Yağmura yaptığım açıklamayla yumuşayıp  dolabı silerek konuştu.

"Ha öyle desene kızım pat diye niye sevgilinle falan diye giriyorsun olaya"
Bu kıza birşey anlatmak istanbulu fethetmekle eş değerde valla.

"Ya bitmedi dinle beni"
"İşte ben bunun teklifini kabul ettim sonra bu gidiyordu arkasina döndü 'takip gidiym' dedi"

"Ohaaa çüş deve"
Benim kuzenim olduğu nasil da belli ama.

Yağmura dönüp "Bende öyle düşünmüştüm de perdeden bahsetmiş" diyerek güldüm.

Yağmur da benimle birlikte gülerken devam etmeye başladım.

" işte sonra bu sandalye aldı perdeyi asacakken uzerime düştü sonra kalktı tekrar takmaya çalısacakken yine kazaya gerek yok deyip gönderdim"

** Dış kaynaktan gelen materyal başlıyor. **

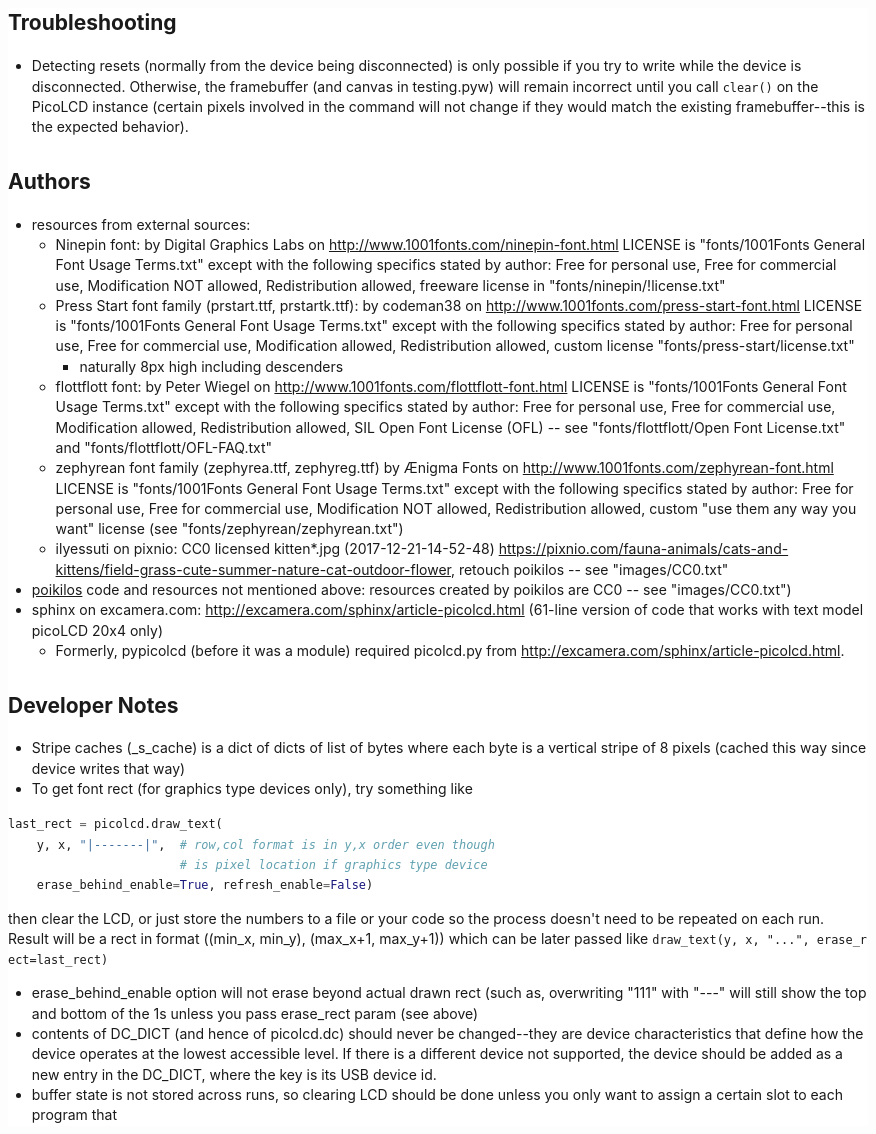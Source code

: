 ## Troubleshooting
- Detecting resets (normally from the device being disconnected) is
  only possible if you try to write while the device is disconnected.
  Otherwise, the framebuffer (and canvas in testing.pyw) will remain
  incorrect until you call `clear()` on the PicoLCD instance (certain
  pixels involved in the command will not change if they would match the
  existing framebuffer--this is the expected behavior).

## Authors
* resources from external sources:
  * Ninepin font: by Digital Graphics Labs on <http://www.1001fonts.com/ninepin-font.html> LICENSE is "fonts/1001Fonts General Font Usage Terms.txt" except with the following specifics stated by author: Free for personal use, Free for commercial use, Modification NOT allowed, Redistribution allowed, freeware license in "fonts/ninepin/!license.txt"
  * Press Start font family (prstart.ttf, prstartk.ttf): by codeman38 on <http://www.1001fonts.com/press-start-font.html> LICENSE is "fonts/1001Fonts General Font Usage Terms.txt" except with the following specifics stated by author: Free for personal use, Free for commercial use, Modification allowed, Redistribution allowed, custom license "fonts/press-start/license.txt"
    * naturally 8px high including descenders
  * flottflott font: by Peter Wiegel on <http://www.1001fonts.com/flottflott-font.html>  LICENSE is "fonts/1001Fonts General Font Usage Terms.txt" except with the following specifics stated by author: Free for personal use, Free for commercial use, Modification allowed, Redistribution allowed, SIL Open Font License (OFL) -- see "fonts/flottflott/Open Font License.txt" and "fonts/flottflott/OFL-FAQ.txt"
  * zephyrean font family (zephyrea.ttf, zephyreg.ttf) by Ænigma Fonts on <http://www.1001fonts.com/zephyrean-font.html> LICENSE is "fonts/1001Fonts General Font Usage Terms.txt" except with the following specifics stated by author: Free for personal use, Free for commercial use, Modification NOT allowed, Redistribution allowed, custom "use them any way you want" license (see "fonts/zephyrean/zephyrean.txt")
  * ilyessuti on pixnio: CC0 licensed kitten*.jpg (2017-12-21-14-52-48) <https://pixnio.com/fauna-animals/cats-and-kittens/field-grass-cute-summer-nature-cat-outdoor-flower>, retouch poikilos -- see "images/CC0.txt"
* [poikilos](https://github.com/poikilos) code and resources not mentioned above: resources created by poikilos are CC0 -- see "images/CC0.txt")
* sphinx on excamera.com: http://excamera.com/sphinx/article-picolcd.html (61-line version of code that works with text model picoLCD 20x4 only)
  - Formerly, pypicolcd (before it was a module) required picolcd.py from http://excamera.com/sphinx/article-picolcd.html.


## Developer Notes
* Stripe caches (_s_cache) is a dict of dicts of list of bytes where each byte is a vertical stripe of 8 pixels (cached this way since device writes that way)
* To get font rect (for graphics type devices only), try something like
```python
last_rect = picolcd.draw_text(
    y, x, "|-------|",  # row,col format is in y,x order even though
                        # is pixel location if graphics type device
    erase_behind_enable=True, refresh_enable=False)
```
  then clear the LCD, or just store the numbers to a file or your code so the process doesn't need to be repeated on each run.
  Result will be a rect in format ((min_x, min_y), (max_x+1, max_y+1)) which can be later passed like `draw_text(y, x, "...", erase_rect=last_rect)`
* erase_behind_enable option will not erase beyond actual drawn rect (such as, overwriting "111" with "---" will still show the top and bottom of the 1s unless you pass erase_rect param (see above)
* contents of DC_DICT (and hence of picolcd.dc) should never be changed--they are device characteristics that define how the device operates at the lowest accessible level. If there is a different device not supported, the device should be added as a new entry in the DC_DICT, where the key is its USB device id.
* buffer state is not stored across runs, so clearing LCD should be done
  unless you only want to assign a certain slot to each program that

Karnını tutarak gülen arkadaşım zar zor konuşup "iyi demişsin" diyerek beni destekledi.

"Eee sizin aksam yemeği ne zaman"

"Cuma günüymüş bana seni almaya gelirim falan dedi"
Ben ne giyecektim ozaman ya bunu hiç düşünmemiştim.

Yağmur "Ha iyi daha 2 günün var" dedi.

Yağmurla sohbet ederek bitirdiğimiz işi bırakıp kirlenen üzerimizi değiştirmek için odama geçmiştik.
Yağmura kıyafetlerimden birkaç parça verip üzerini giymesi için odadan çıktım.

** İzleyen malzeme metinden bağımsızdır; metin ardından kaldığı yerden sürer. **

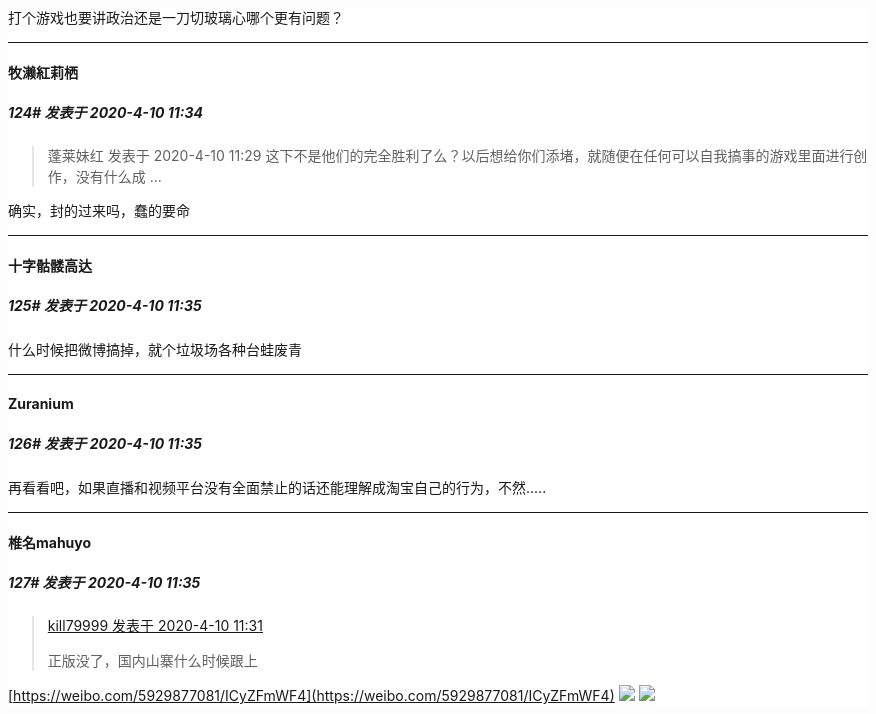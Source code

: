 
打个游戏也要讲政治还是一刀切玻璃心哪个更有问题？







*****

####  牧濑紅莉栖  
##### 124#       发表于 2020-4-10 11:34



<blockquote>蓬莱妹红 发表于 2020-4-10 11:29
这下不是他们的完全胜利了么？以后想给你们添堵，就随便在任何可以自我搞事的游戏里面进行创作，没有什么成 ...</blockquote>
确实，封的过来吗，蠢的要命







*****

####  十字骷髅高达  
##### 125#       发表于 2020-4-10 11:35




什么时候把微博搞掉，就个垃圾场各种台蛙废青







*****

####  Zuranium  
##### 126#       发表于 2020-4-10 11:35




再看看吧，如果直播和视频平台没有全面禁止的话还能理解成淘宝自己的行为，不然.....







*****

####  椎名mahuyo  
##### 127#       发表于 2020-4-10 11:35



<blockquote><a href="httphttps://bbs.saraba1st.com/2b/forum.php?mod=redirect&amp;goto=findpost&amp;pid=47034461&amp;ptid=1923405" target="_blank">kill79999 发表于 2020-4-10 11:31</a>

正版没了，国内山寨什么时候跟上</blockquote>
[https://weibo.com/5929877081/ICyZFmWF4](https://weibo.com/5929877081/ICyZFmWF4)
<img src="https://wx2.sinaimg.cn/mw690/006tj9UJgy1gdnoets9oaj30hc09pk5w.jpg" referrerpolicy="no-referrer">
<img src="https://wx1.sinaimg.cn/mw690/006tj9UJgy1gdnog9qobrj30uk0h61ew.jpg" referrerpolicy="no-referrer">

Evden çıkıp derse yetişmek için ayrıldığımızda koştur koştur okula gitmeye başladım.

Yine derse erken gelmiştim koşmama da gerek yokmuş aslında diye düşünürken özkan yanıma geldi.

"Günaydın cansu"

"Sanada gunaydın özkan"

"Cansu cumartesi gunu kaderin doğum günü ona bir sürpriz yapmayı düşünüyorum bana yardımcı olurmusun."diyen özkana nazikçe cevap verdim.

"Tabi ki yardim ederim tam olarak ne planlıyorsun"

" bir kafe kapatıp kutlarız diye düşündüm anlayacağın oldukça klasik bir parti olacak"
Evet klasik ama bence çokta güzel di yani.